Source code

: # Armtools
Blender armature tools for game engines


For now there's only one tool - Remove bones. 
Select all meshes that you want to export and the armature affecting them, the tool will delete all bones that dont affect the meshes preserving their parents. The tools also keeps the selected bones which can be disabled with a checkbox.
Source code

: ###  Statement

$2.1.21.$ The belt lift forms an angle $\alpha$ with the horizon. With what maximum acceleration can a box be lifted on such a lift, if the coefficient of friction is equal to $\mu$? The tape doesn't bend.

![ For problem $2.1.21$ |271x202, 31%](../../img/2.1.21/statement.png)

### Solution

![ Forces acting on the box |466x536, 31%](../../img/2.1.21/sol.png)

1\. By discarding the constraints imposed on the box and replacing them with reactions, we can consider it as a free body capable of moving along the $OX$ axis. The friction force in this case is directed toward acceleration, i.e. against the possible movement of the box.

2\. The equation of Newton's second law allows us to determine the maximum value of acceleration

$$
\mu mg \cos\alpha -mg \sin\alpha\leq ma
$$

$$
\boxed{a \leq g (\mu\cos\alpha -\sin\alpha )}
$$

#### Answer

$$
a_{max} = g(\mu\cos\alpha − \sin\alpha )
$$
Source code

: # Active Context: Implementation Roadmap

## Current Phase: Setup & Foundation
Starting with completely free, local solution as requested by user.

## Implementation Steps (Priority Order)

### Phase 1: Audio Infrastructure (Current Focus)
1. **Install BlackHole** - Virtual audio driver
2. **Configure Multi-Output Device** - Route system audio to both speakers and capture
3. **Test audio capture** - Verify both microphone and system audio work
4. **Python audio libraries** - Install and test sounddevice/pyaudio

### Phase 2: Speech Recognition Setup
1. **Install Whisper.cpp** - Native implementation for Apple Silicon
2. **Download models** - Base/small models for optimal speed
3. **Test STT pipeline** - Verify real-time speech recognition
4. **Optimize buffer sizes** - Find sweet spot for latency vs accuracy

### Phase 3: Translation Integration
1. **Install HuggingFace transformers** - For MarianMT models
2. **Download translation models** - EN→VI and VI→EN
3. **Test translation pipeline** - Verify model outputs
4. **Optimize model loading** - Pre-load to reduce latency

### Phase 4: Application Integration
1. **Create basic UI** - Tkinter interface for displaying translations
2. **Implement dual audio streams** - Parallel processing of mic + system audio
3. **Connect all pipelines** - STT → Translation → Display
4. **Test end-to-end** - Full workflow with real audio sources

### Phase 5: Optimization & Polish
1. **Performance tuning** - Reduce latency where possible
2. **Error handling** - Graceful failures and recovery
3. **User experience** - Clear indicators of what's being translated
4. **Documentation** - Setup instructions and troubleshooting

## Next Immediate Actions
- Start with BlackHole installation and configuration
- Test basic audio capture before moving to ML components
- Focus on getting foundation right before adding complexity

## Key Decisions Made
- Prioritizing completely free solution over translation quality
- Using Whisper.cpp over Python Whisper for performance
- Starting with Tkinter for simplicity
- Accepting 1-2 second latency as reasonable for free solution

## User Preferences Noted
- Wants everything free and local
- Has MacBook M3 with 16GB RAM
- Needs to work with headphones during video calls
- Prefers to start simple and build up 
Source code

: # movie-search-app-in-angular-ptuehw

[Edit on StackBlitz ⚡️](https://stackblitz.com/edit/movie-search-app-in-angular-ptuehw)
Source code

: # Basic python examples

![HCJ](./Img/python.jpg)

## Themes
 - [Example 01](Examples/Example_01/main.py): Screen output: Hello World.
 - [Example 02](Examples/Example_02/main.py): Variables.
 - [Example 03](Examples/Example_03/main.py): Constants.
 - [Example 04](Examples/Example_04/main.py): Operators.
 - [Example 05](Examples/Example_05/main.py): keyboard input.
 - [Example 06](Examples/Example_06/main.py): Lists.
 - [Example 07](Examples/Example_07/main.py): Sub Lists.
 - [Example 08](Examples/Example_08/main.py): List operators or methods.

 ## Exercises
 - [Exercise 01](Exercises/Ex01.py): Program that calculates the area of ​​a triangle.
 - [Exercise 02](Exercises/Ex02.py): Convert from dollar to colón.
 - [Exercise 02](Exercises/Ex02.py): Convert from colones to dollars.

----------------

Extract the lines of the preceding material that run from the line with "- [Example 01](Examples/Example_01/main.py): Screen" through the line with "## Exercises", inclusive, reproducing them exactly and adding nothing.

 - [Example 01](Examples/Example_01/main.py): Screen output: Hello World.
 - [Example 02](Examples/Example_02/main.py): Variables.
 - [Example 03](Examples/Example_03/main.py): Constants.
 - [Example 04](Examples/Example_04/main.py): Operators.
 - [Example 05](Examples/Example_05/main.py): keyboard input.
 - [Example 06](Examples/Example_06/main.py): Lists.
 - [Example 07](Examples/Example_07/main.py): Sub Lists.
 - [Example 08](Examples/Example_08/main.py): List operators or methods.

 ## Exercises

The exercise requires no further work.